Cara Schiavon, Tong Zhang, Leonardo Andrade, Melissa Wu, Tsung-Chang Sung, Yelena Dayn, Jasmine W. Feng, Omar A. Quintero, Robert Grosse, Uri Manor

Preprint posted on 15 May 2019 https://www.biorxiv.org/content/10.1101/639278v1

Article now published in Nature Methods at http://dx.doi.org/10.1038/s41592-020-0926-5

Nanobody technology allows live imaging of sub-organellar actin dynamics at previously unachieved temporal and spatial resolution, and exploring its relevance for organelle fission.

Selected by Mariana De Niz

Background

Close proximities between organelles have been described over a long time. However, for decades, most studies focused on the study of organelles as separate entities. Only in recent years has there been a revolution in the concept of inter-organelle interactions, and the functional relevance of such interactions for cellular homeostasis.

The study of membrane contact sites has emerged as a relatively novel field in cell biology aiming to understand the molecular mechanisms and physiological relevance of contacts between organelles. Contact sites, based on current definitions (discussed in (1)) include the existence of tethering forces arising from protein-protein or protein-lipid interactions; function, including transport of molecules; and a defined lipidome/proteome arising from the high concentration of specific lipids or proteins at the contact site of the membranes creating a “synaptic” arrangement. The first heterotypic contact sites described involved the endoplasmic reticulum (ER), with most other organelles (reviewed in (1) and (2)).

The research ‘path’ and motivation, leading to the work by co-1stauthors Schiavon/Zhang and colleagues (3), are thoroughly discussed by the senior author, Dr. Uri Manor, in an inspiring tweeter thread. In this thread, he refers to work preceding his, focusing on the study of ER-mitochondrial contact sites, and particularly, to the molecular basis suggesting that actin and myosin are important for the process of mitochondrial constriction and fission (4,5,6), (Figure 1, left). While various molecular players in this process have been identified, fluorescence imaging of actin dynamics directly at the mitochondria or ER, had not yet been achieved due to limitations in existing imaging methods.
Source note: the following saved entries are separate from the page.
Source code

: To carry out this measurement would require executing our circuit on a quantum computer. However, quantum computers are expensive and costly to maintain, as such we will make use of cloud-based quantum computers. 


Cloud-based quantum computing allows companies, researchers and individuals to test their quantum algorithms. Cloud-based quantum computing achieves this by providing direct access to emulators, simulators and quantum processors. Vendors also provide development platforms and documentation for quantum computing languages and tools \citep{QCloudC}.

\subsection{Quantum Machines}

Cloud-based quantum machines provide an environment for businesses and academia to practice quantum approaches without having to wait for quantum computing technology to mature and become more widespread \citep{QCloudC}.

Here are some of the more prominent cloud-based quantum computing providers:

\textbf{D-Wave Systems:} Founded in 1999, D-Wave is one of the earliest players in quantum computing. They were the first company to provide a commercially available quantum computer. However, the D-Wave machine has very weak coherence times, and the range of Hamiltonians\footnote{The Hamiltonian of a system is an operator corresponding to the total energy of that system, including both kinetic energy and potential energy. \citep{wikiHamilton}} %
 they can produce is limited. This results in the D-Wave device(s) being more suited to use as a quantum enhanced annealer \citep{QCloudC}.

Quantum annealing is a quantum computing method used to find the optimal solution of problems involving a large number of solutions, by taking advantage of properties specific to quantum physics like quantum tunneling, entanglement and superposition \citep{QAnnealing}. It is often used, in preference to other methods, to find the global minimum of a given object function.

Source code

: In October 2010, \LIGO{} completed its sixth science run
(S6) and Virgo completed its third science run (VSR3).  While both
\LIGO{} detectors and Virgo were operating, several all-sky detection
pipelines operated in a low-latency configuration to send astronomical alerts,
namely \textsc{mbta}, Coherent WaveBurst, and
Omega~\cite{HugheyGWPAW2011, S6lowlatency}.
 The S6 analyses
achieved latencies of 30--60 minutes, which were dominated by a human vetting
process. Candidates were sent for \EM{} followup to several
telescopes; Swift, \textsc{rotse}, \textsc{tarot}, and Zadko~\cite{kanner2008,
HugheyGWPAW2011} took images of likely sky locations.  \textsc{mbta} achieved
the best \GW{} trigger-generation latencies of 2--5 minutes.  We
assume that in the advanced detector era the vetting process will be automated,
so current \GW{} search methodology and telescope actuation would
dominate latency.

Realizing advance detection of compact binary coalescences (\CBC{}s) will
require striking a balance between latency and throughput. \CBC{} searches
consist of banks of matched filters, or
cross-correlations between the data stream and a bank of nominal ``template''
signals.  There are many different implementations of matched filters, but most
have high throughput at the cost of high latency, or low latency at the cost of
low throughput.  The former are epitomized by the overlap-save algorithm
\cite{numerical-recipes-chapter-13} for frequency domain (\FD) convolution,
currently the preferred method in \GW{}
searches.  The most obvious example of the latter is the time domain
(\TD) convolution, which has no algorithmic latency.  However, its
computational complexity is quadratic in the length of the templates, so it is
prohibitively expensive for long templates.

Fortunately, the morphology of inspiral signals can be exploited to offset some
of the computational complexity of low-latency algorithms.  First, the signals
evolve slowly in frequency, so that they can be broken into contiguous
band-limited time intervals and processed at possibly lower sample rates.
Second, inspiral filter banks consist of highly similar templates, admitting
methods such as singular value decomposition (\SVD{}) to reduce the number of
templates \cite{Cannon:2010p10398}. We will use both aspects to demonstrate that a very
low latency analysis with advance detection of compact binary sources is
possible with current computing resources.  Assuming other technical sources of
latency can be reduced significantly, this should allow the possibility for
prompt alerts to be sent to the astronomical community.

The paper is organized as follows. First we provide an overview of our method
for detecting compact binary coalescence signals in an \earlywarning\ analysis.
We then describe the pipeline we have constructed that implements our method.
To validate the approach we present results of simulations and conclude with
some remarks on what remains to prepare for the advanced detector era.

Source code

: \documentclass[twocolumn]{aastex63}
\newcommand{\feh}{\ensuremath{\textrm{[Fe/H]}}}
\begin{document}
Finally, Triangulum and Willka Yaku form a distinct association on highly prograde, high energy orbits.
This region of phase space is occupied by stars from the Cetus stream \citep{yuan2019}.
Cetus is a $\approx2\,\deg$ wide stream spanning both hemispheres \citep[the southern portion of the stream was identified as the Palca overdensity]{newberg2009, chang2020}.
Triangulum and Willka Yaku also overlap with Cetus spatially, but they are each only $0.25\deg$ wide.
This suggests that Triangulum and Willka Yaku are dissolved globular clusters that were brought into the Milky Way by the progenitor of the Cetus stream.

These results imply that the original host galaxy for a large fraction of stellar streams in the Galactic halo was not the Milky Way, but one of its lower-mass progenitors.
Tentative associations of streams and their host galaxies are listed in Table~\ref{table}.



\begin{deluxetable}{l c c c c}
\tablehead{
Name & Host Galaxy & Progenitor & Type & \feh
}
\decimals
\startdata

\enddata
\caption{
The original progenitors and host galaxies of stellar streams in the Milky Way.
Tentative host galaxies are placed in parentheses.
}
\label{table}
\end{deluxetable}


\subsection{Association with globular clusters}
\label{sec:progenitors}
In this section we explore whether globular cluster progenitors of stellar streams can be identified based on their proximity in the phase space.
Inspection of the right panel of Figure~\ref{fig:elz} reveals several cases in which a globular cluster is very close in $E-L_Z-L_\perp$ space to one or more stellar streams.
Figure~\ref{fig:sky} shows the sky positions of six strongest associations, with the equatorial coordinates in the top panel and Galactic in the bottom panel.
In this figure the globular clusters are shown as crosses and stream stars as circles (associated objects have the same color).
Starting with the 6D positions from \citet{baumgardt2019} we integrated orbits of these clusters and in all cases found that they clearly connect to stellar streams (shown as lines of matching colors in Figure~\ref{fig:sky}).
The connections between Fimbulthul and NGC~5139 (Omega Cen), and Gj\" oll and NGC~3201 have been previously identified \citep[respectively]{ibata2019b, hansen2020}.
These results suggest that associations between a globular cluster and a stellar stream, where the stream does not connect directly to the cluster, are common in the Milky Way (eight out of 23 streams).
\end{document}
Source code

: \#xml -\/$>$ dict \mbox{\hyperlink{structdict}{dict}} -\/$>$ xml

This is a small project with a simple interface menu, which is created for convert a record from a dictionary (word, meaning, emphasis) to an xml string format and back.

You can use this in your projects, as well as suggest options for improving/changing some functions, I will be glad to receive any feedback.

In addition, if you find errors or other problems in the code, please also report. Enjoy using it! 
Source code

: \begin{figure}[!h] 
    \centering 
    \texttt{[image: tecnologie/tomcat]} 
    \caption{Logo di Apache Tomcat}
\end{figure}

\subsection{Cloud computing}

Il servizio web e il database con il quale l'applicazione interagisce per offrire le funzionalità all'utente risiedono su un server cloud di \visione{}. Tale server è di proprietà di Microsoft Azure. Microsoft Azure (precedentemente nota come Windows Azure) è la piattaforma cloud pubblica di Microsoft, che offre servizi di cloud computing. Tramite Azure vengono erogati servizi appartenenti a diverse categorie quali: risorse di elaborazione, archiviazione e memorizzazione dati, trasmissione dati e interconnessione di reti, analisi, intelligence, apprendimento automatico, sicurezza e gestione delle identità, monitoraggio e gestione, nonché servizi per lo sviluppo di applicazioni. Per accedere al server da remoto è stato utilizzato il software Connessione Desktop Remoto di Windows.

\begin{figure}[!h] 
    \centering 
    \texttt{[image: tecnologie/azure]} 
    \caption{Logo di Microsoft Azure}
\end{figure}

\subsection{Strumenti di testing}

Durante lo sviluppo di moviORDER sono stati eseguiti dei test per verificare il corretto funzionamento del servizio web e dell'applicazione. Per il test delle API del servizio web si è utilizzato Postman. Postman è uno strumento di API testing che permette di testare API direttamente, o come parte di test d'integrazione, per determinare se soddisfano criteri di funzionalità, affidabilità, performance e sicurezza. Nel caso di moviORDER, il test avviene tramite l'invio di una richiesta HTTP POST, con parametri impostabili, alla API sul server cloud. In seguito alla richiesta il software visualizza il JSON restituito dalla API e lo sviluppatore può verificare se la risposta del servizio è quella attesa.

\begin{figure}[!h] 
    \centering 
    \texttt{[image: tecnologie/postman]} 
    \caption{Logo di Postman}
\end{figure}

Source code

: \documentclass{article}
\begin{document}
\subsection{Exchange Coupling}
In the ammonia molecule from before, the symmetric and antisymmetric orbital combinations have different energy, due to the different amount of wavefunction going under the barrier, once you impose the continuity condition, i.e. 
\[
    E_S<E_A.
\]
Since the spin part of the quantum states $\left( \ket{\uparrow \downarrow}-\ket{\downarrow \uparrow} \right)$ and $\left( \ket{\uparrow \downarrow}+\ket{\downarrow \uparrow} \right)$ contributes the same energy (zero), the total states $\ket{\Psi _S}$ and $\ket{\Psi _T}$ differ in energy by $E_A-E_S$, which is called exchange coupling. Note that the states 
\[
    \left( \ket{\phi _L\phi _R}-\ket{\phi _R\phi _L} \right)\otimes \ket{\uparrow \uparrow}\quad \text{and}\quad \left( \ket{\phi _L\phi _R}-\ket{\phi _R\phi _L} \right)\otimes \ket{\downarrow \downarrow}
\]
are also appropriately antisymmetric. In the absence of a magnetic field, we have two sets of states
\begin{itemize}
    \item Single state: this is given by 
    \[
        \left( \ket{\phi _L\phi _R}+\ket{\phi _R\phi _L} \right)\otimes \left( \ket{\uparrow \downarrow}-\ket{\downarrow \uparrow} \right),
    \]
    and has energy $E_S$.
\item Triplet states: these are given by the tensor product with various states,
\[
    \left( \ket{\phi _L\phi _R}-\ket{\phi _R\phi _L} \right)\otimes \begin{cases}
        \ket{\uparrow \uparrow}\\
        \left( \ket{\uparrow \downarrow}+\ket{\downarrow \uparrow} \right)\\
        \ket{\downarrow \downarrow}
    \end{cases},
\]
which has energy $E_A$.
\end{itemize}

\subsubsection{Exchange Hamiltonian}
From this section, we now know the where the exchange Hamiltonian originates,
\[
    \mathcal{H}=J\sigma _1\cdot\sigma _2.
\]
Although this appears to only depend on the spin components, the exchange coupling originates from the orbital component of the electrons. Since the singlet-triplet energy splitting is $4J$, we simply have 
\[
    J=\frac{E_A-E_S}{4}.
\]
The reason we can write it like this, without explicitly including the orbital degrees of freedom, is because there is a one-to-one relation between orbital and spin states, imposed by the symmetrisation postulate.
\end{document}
In the pursuit of achieving a way to investigate sub-organellar actin dynamics, and further investigating working models on the role of actin at ER-mitochondria contact sites in driving mitochondrial fission, Schiavon/Zhang and colleagues generated fluorescent protein-tagged actin nanobodies (termed ‘actin chromobodies’) targeted to organelle membranes (2). This led to findings relevant to the cell biology field, discussed as key points below.

Figure 1. (Left panel) ER-associated actin accumulates at mitochondrial fission sites. Previously published model for how mitochondrial Spire1C and ER-anchored INF2 could mediate mitochondrial constriction via actin filament assembly. The actin filament elongation activity exerts pressure on the mitochondrial outer membrane. Tethering complexes play a role in maintaining association between ER and mitochondrial membranes (from ref. 6). (Right panel) ER-associated actin accumulates at most organelle fission sites, including the mitochondria, endosomes, peroxisomes, lysosomes and Golgi.

Key findings

Technical advance

  • The group generated actin chromobody (AC) probes, fused to organelle membrane targeting sequences to image sub-organellar actin dynamics exclusively within a 10nm distance from the target organelle membrane.

Key observations 

  • This work shows for the first time, mitochondria- and ER-associated actin filaments with unprecedented resolution under physiological conditions, validating previous models suggesting that actin accumulates at ER-mitochondria intersections (Figure 1).
  • AC-mito accumulations on mitochondria were dependent on F-actin and demonstrated the superior labelling capacity of actin nanobodies to highlight this enrichment.
  • Fixation caused dramatic loss of AC-mito enrichment, and a decrease in signal in AC-mito and AC-ER expressing cells. This is consistent with other recent findings (7) and highlights the value of live imaging, supporting the relevance of the work presented by the authors.

Functional relevance

  • Using their novel constructs, the authors tested the hypothesis that actin accumulates at all ER-organelle contact sites to drive their fission. Live imaging of cells co-expressing AC-ER and markers for mitochondria, endosomes, peroxisomes, lysosomes and the Golgi all revealed accumulation of ER-associated actin at fission sites for each of these organelles (Figure 1).

 

Open questions and what I like about this paper

I like this paper because of three key points:

  • Scientifically, I think it is extremely valuable for the cell biology field, as it provides a novel tool to investigate sub-organelle dynamics in a manner that was previously not possible. We can go back and re-address cell biology questions which were technically impossible to address before.
  • Experimentally, the work is very well designed, and the rationale for each step is extremely clearly explained.
  • In terms of the philosophy of open science, this is the best example I have seen, whereby the authors engaged in open discussion, and explained in detail each step of the scientific method leading to the published pre-print. I find this extraordinary.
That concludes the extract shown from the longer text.